Friday, January 20, 2017

Cainsville and Age of Legends, Kelley Armstrong



Recently I’ve been tearing through Kelley Armstrong’s books, particularly her fantasy books from the Cainsville and The Age of Legends series.  Previously I’ve read her Nadia Stafford series which is detective series.  I am delighted with everything I’ve read so far.

Cainsville is set in Chicago and an "imaginary" nearby small town, Cainsville (don't go looking for it on a map).  Having spent more than half my life in the midwest it was a very comfortable regional read.  (Those of you following me on Facebook know that I'm starting off retirement with literary tours.)  The Olivia, th main character, suddenly discovers she is adopted and that her birth parents are in prison for multiple murders.  She becomes acquainted with her birth mother's last attorney, a notorious attorney who does what is needed to get his often shady clients off of charges.  

She ends up, accidentally, retreating to Cainsville.  There she takes a job in to local diner (up to this time her adopted family is wealthy and she has lived a committed life as an advocate for homeless and abused women).  There she finds what seems to be a safe and almost timeless community that supports her.  There are the usual small-town characters but overall it is an idyllic retreat from Chicago and the media that has been hounding her.  Here the fun begins.

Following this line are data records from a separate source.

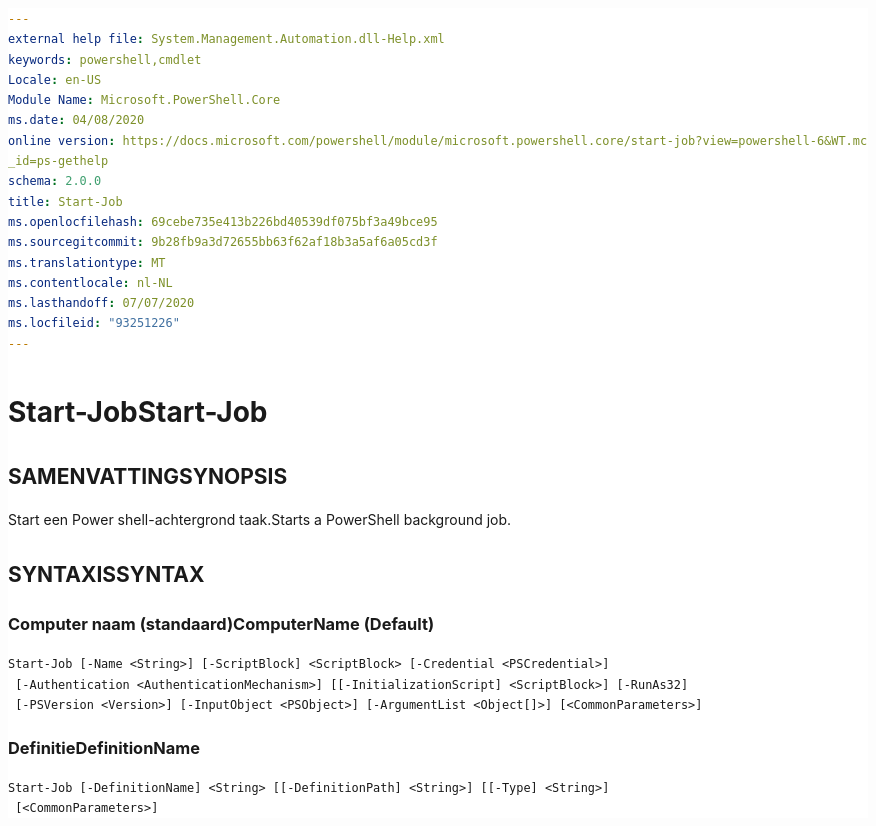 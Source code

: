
 ```yaml
---
external help file: System.Management.Automation.dll-Help.xml
keywords: powershell,cmdlet
Locale: en-US
Module Name: Microsoft.PowerShell.Core
ms.date: 04/08/2020
online version: https://docs.microsoft.com/powershell/module/microsoft.powershell.core/start-job?view=powershell-6&WT.mc_id=ps-gethelp
schema: 2.0.0
title: Start-Job
ms.openlocfilehash: 69cebe735e413b226bd40539df075bf3a49bce95
ms.sourcegitcommit: 9b28fb9a3d72655bb63f62af18b3a5af6a05cd3f
ms.translationtype: MT
ms.contentlocale: nl-NL
ms.lasthandoff: 07/07/2020
ms.locfileid: "93251226"
---
```

# <span data-ttu-id="9e9c3-103">Start-Job</span><span class="sxs-lookup"><span data-stu-id="9e9c3-103">Start-Job</span></span>

## <span data-ttu-id="9e9c3-104">SAMENVATTING</span><span class="sxs-lookup"><span data-stu-id="9e9c3-104">SYNOPSIS</span></span>
<span data-ttu-id="9e9c3-105">Start een Power shell-achtergrond taak.</span><span class="sxs-lookup"><span data-stu-id="9e9c3-105">Starts a PowerShell background job.</span></span>

## <span data-ttu-id="9e9c3-106">SYNTAXIS</span><span class="sxs-lookup"><span data-stu-id="9e9c3-106">SYNTAX</span></span>

### <span data-ttu-id="9e9c3-107">Computer naam (standaard)</span><span class="sxs-lookup"><span data-stu-id="9e9c3-107">ComputerName (Default)</span></span>

```
Start-Job [-Name <String>] [-ScriptBlock] <ScriptBlock> [-Credential <PSCredential>]
 [-Authentication <AuthenticationMechanism>] [[-InitializationScript] <ScriptBlock>] [-RunAs32]
 [-PSVersion <Version>] [-InputObject <PSObject>] [-ArgumentList <Object[]>] [<CommonParameters>]
```

### <span data-ttu-id="9e9c3-108">Definitie</span><span class="sxs-lookup"><span data-stu-id="9e9c3-108">DefinitionName</span></span>

```
Start-Job [-DefinitionName] <String> [[-DefinitionPath] <String>] [[-Type] <String>]
 [<CommonParameters>]
```
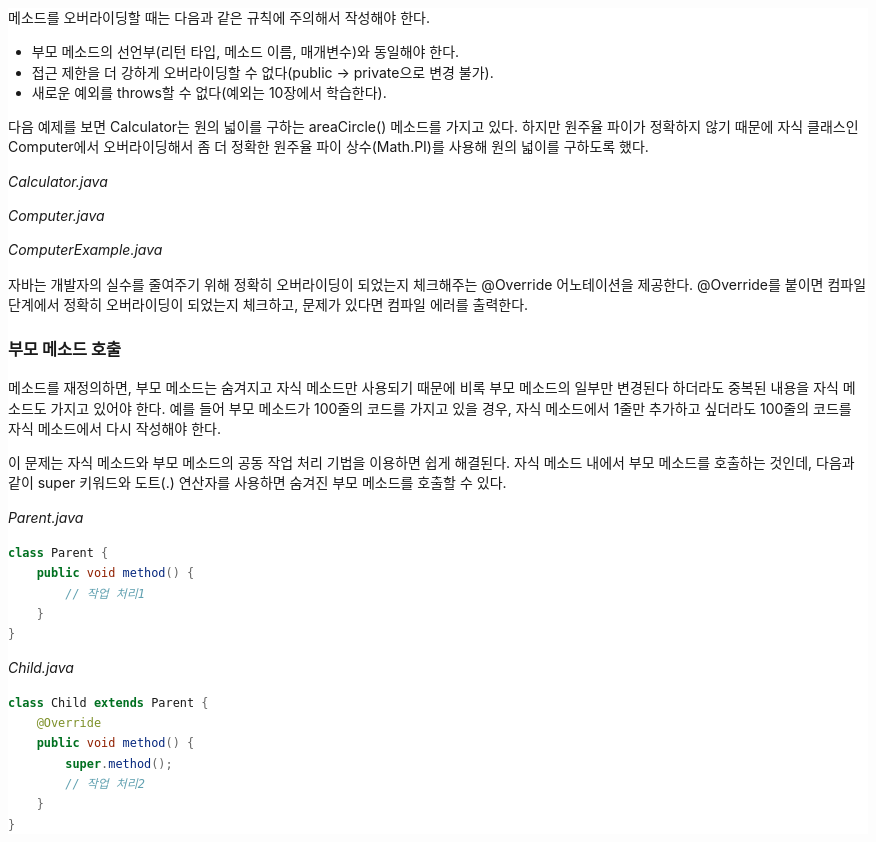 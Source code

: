 메소드를 오버라이딩할 때는 다음과 같은 규칙에 주의해서 작성해야 한다.

* 부모 메소드의 선언부(리턴 타입, 메소드 이름, 매개변수)와 동일해야 한다.
* 접근 제한을 더 강하게 오버라이딩할 수 없다(public -> private으로 변경 불가).
* 새로운 예외를 throws할 수 없다(예외는 10장에서 학습한다).

다음 예제를 보면 Calculator는 원의 넓이를 구하는 areaCircle() 메소드를 가지고 있다. 하지만 원주율 파이가 정확하지 않기 때문에 자식 클래스인 Computer에서 오버라이딩해서 좀 더 정확한 원주율 파이 상수(Math.PI)를 사용해 원의 넓이를 구하도록 했다.

*Calculator.java*

```java

```

*Computer.java*

```java

```

*ComputerExample.java*

```java

```

```

```

자바는 개발자의 실수를 줄여주기 위해 정확히 오버라이딩이 되었는지 체크해주는 @Override 어노테이션을 제공한다. @Override를 붙이면 컴파일 단계에서 정확히 오버라이딩이 되었는지 체크하고, 문제가 있다면 컴파일 에러를 출력한다.

### 부모 메소드 호출

메소드를 재정의하면, 부모 메소드는 숨겨지고 자식 메소드만 사용되기 때문에 비록 부모 메소드의 일부만 변경된다 하더라도 중복된 내용을 자식 메소드도 가지고 있어야 한다. 예를 들어 부모 메소드가 100줄의 코드를 가지고 있을 경우, 자식 메소드에서 1줄만 추가하고 싶더라도 100줄의 코드를 자식 메소드에서 다시 작성해야 한다.

이 문제는 자식 메소드와 부모 메소드의 공동 작업 처리 기법을 이용하면 쉽게 해결된다. 자식 메소드 내에서 부모 메소드를 호출하는 것인데, 다음과 같이 super 키워드와 도트(.) 연산자를 사용하면 숨겨진 부모 메소드를 호출할 수 있다.

*Parent.java*

```java
class Parent {
    public void method() {
        // 작업 처리1
    }
}
```

*Child.java*

```java
class Child extends Parent {
    @Override
    public void method() {
        super.method();
        // 작업 처리2
    }
}
```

Armstrong weaves a new view of the fae, the Hunt, and other mythical entities into a very modern setting.    There is a perhaps a bit more sex in the book than I would normally recommend.  It makes it a series that I think prevents it from being a book that teachers could recommend to even high school students.  (I must be getting really old!  I could easily take the sex out, leave the romance, and get on with the story.)

The four books in the series were all well crafted and enjoyable reads.  I think Armstrong has left a possibility for additional books in the series which I would read immediately.  Some critics have criticized the series for being "slow" to unfold the plot and setting.  I did not find this problematic.  As a reader who is exploring a range of mythologies I was not impatient.  My own knowledge filled in the details that Armstrong does not immediately provide.  

In The Age of Legends series Armstrong turns to a more traditional fantasy setting, a "medieval" village, an emperor, and magical/mythical threats.  Twin sisters Ashyn and Moira are the spiritual leaders of their village, the outpost to the wilds where convicts are sent to die, or survive.  If they survive the are recovered after a year having served their sentence.  This series is a young adult series and will capture the attention of many readers.  There is plenty of action (sword fights and evil forces) to keep the attention of male and female readers.  I suspect it will be much more popular with young women.  There is a strong male character, Gavril Kitsune, who will engage young men.  I hope that in the second book that Armstrong develops him further to make the series more attractive to male readers (but there are many books out for them so I won't be disturbed if she does not).  

What I particularly appreciate in this book is the limited knowledge of the main characters, Ashyn and Moira.  In the tradition of "unreliable narrators" Armstrong helps us feel the confusion and anger of young women as they come to terms with the adult realities of their worlds.

Neither series is elevated to "four star" status because they don't rise to "universal truths" but they come close.  Armstrong certainly deals with some the interpersonal tensions of adult life as well as issues of power, politics and "human" weakness.